Monday, June 2, 2025

Should you record posterior leads? Should you give thrombolytics for chest pain with this ECG (if PCI not available)?

This was sent by Kirk Lufkin and was diagnosed by a Physician Assistant who works with him by the name of Danielle Hutcheson.  They work in a remote hospital without PCI capability. Kirk and I graduated from residency together in 1990, and he has taken up the OMI paradigm with enthusiasm.  He showed Danielle the blog and she has started reading it regularly.


Case

A 50-something male with HTN, past smoker, no h/o CAD presented with chest pain.  Here is the first Emergency Dept EKG:

What do you think? 











Smith: there is ST depression in V2 - V6. It is maximal in V3. This is diagnostic of a posterior OMI. There is also T-wave inversion with ST depression in aVL. The inferior T waves are suspiciously large. The inferior leads alone plus aVL are extremely suspicious for an inferior OMI. If you put it all together, it is absolutely diagnostic of inferior posterior or OMI

Danielle immediately saw it, and showed it to Kirk. 

Would you give thrombolytics in this situation?

Danielle and Kirk were very certain of their diagnosis. There were no contraindications to thrombolytics, so they did administer thrombolytics with a door to needle time of 18 minutes.
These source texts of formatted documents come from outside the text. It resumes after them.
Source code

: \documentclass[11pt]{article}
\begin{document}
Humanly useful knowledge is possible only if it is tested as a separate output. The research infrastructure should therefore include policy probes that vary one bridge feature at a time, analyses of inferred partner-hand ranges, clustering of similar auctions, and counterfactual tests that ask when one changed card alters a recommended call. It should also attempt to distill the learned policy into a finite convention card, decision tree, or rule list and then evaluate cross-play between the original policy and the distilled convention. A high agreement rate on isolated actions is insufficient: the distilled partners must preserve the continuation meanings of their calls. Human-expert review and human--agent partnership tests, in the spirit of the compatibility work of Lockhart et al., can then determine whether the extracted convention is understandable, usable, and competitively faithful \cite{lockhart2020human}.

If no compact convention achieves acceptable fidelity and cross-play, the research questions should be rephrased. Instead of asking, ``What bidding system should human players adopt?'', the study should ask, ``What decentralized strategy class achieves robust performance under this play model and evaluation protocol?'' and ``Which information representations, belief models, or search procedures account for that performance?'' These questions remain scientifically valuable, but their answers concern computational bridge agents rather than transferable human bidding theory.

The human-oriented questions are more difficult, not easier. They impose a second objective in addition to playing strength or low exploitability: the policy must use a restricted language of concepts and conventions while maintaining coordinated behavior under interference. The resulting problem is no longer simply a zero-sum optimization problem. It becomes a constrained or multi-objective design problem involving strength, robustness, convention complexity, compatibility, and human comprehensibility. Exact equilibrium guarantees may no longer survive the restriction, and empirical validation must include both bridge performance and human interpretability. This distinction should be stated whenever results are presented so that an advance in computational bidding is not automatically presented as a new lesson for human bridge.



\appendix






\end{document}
They then recorded a posterior ECG:
V2 and V3 prove that the artery is persistently occluded. 
Therefore, one might expect that leads V7-V9 would have some ST elevation.   
However, there is no ST elevation in V7-V9. 
The amount that is supposedly required for the diagnosis is 0.5 mm in two consecutive leads. 
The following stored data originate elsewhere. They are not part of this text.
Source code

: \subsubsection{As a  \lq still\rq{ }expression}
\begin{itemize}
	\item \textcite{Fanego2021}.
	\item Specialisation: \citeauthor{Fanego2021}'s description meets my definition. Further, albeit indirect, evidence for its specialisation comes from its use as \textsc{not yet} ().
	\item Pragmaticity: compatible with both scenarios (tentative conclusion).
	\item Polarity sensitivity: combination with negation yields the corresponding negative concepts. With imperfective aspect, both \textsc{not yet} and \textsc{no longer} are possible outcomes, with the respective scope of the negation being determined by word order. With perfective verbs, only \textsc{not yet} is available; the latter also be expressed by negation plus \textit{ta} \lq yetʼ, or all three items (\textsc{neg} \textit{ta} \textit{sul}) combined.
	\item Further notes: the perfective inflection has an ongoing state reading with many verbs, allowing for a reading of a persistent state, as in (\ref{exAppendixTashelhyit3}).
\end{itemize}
The PMCardio Queen of Hearts AI Model of course gets it right:



New PMcardio for Individuals App 3.0 now includes the latest Queen of Hearts model and AI explainability (blue heatmaps)! Download now for iOS or Android.

When to record posterior leads

There are those who recommend always getting posterior needs to verify posterior OMI.  In fact, the ACC recommends confirming posterior OMI with posterior leads.  This is another case that shows how they can be falsely negative.  We showed that Ischemic ST-Segment Depression Maximal in V1–V4 (Versus V5–V6) of Any Amplitude Is Specific for Occlusion Myocardial Infarction (Versus Nonocclusive Ischemia) with 97% specificity.
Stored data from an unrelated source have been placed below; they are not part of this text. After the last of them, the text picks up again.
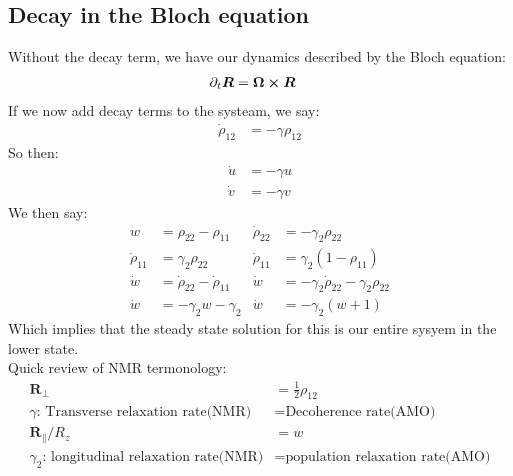 \subsection{Decay in the Bloch equation}
Without the decay term, we have our dynamics described by the Bloch equation:
\begin{align*}
	\partial_t \bm{R} &= \bm{\Omega} \cross \bm{R}
\end{align*}
If we now add decay terms to the systeam, we say:
\begin{align*}
	\dot{\rho}_{12} &= -\gamma\rho_{12}
\end{align*}
So then:
\begin{align*}
	\dot{u} &= -\gamma u \\
	\dot{v} &= -\gamma v
\end{align*}
We then say:
\begin{align*}
	w &= \rho_{22} -\rho_{11} &
	\dot{\rho}_{22} &= -\gamma_2\rho_{22} \\
	\dot{\rho}_{11} &= \gamma_2\rho_{22} &
	\dot{\rho}_{11} &= \gamma_2(1-\rho_{11}) \\
	\dot{w} &= \dot{\rho}_22 - \dot{\rho}_{11} &
	\dot{w} &= -\gamma_2\dot{\rho}_22 - \gamma_2\rho_{22} \\
	\dot{w} &= -\gamma_2 w - \gamma_2 &
	\dot{w} &= -\gamma_2 (w +1)
\end{align*}
Which implies that the steady state solution for this is our entire sysyem in the lower state. \\
Quick review of NMR termonology:
\begin{align*}
	\bm{R}_\perp &= \frac{1}{2}\rho_{12} \\
	\gamma\text{: Transverse relaxation rate(NMR)} &= \text{Decoherence rate(AMO)} \\
	\bm{R}_\parallel/R_z &= w \\
	\gamma_2\text{: longitudinal relaxation rate(NMR)} &= \text{population relaxation rate(AMO)}
\end{align*}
I have always recommended that if the standard 12 lead EKG is diagnostic of posterior OMI, do not bother recording posterior leads, or if you do, do it only out of curiosity, and not to verify your diagnosis.  If you think it is NOT a posterior OMI, but rather subendocardial ischemia, it can be useful to verify ST depression of the posterior wall.  If you have a non-diagnostic standard 12 lead, posterior leads may reveal a posterior OMI that you did not suspect, as it can (rarely) reveal unexpected posterior ST Elevation.  



Here is another case just posted this week by Robert Herman on his new substack: https://ecgs.substack.com/p/inferior-stemi-posterior-leads

ECG shown in Robert's post:


Note the subtle hyperacute T-waves in inferior leads (inferior OMI), the negative T-wave in V2 which confirm additional posterior OMI, and the absence of STE in posterior leads V7-V9.  This was a proven inferior posterior OMI.


The PMCardio Queen of Hearts also gets this one correct (without posterior leads):


New PMcardio for Individuals App 3.0 now includes the latest Queen of Hearts model and AI explainability (blue heatmaps)! Download now for iOS or Android.

_________________

Case Continued

They prepared the patient for transfer to a PCI center. 

Door to transfer time was 48 minutes. 

Another ECG was recorded by the paramedics just as they were leaving:
Findings are all improving, but still residual.


At angiogram, there was an RCA culprit. It was stented.

Peak troponins and echo are not available.

The cardiologist responded that he would not have given thrombolytics unless posterior leads showed ST Elevation.

Learning Points:

1.  You should be more certain of OMI diagnosis when giving thrombolytics because they are more dangerous than PCI.  Even in low risk patients, the risk of intracranial hemorrhage is nearing 2%.  But if the clinical and ECG diagnosis is certain, there need not be ST Elevation meeting millimeter criteria.  This means that you must be expert at the diagnosis, or use the Queen of Hearts.

2.  Posterior leads frequently have false negatives.  If the standard 12-lead is diagnostic, do not let absence of posterior ST Elevation dissuade you.